* [Work request]
Each line with the string "examples" is to be copied from the records below.

* [Stored data]
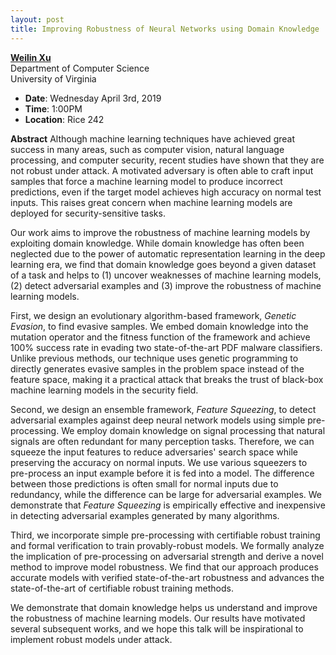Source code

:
 ```yaml
---
layout: post
title: Improving Robustness of Neural Networks using Domain Knowledge
---
```


**[Weilin Xu](https://xuweilin.org/)**<br>
Department of Computer Science<br>
University of Virginia

- **Date**: Wednesday April 3rd, 2019
- **Time**: 1:00PM
- **Location**: Rice 242

**Abstract** Although machine learning techniques have achieved great success in many areas, such as computer vision, natural language processing, and computer security, recent studies have shown that they are not robust under attack. A motivated adversary is often able to craft input samples that force a machine learning model to produce incorrect predictions, even if the target model achieves high accuracy on normal test inputs. This raises great concern when machine learning models are deployed for security-sensitive tasks. 

Our work aims to improve the robustness of machine learning models by exploiting domain knowledge. While domain knowledge has often been neglected due to the power of automatic representation learning in the deep learning era, we find that domain knowledge goes beyond a given dataset of a task and helps to (1) uncover weaknesses of machine learning models, (2) detect adversarial examples and (3) improve the robustness of machine learning models.

First, we design an evolutionary algorithm-based framework, *Genetic Evasion*, to find evasive samples. We embed domain knowledge into the mutation operator and the fitness function of the framework and achieve 100% success rate in evading two state-of-the-art PDF malware classifiers. Unlike previous methods, our technique uses genetic programming to directly generates evasive samples in the problem space instead of the feature space, making it a practical attack that breaks the trust of black-box machine learning models in the security field.

Second, we design an ensemble framework, *Feature Squeezing*, to detect adversarial examples against deep neural network models using simple pre-processing. We employ domain knowledge on signal processing that natural signals are often redundant for many perception tasks. Therefore, we can squeeze the input features to reduce adversaries' search space while preserving the accuracy on normal inputs. 
We use various squeezers to pre-process an input example before it is fed into a model. The difference between those predictions is often small for normal inputs due to redundancy, while the difference can be large for adversarial examples. We demonstrate that *Feature Squeezing* is empirically effective and inexpensive in detecting adversarial examples generated by many algorithms.

Third, we incorporate simple pre-processing with certifiable robust training and formal verification to train provably-robust models. We formally analyze the implication of pre-processing on adversarial strength and derive a novel method to improve model robustness. We find that our approach produces accurate models with verified state-of-the-art robustness and advances the state-of-the-art of certifiable robust training methods.

We demonstrate that domain knowledge helps us understand and improve the robustness of machine learning models. Our results have motivated several subsequent works, and we hope this talk will be inspirational to implement robust models under attack.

* [Reply to the task]
Our work aims to improve the robustness of machine learning models by exploiting domain knowledge. While domain knowledge has often been neglected due to the power of automatic representation learning in the deep learning era, we find that domain knowledge goes beyond a given dataset of a task and helps to (1) uncover weaknesses of machine learning models, (2) detect adversarial examples and (3) improve the robustness of machine learning models.
Second, we design an ensemble framework, *Feature Squeezing*, to detect adversarial examples against deep neural network models using simple pre-processing. We employ domain knowledge on signal processing that natural signals are often redundant for many perception tasks. Therefore, we can squeeze the input features to reduce adversaries' search space while preserving the accuracy on normal inputs. 
We use various squeezers to pre-process an input example before it is fed into a model. The difference between those predictions is often small for normal inputs due to redundancy, while the difference can be large for adversarial examples. We demonstrate that *Feature Squeezing* is empirically effective and inexpensive in detecting adversarial examples generated by many algorithms.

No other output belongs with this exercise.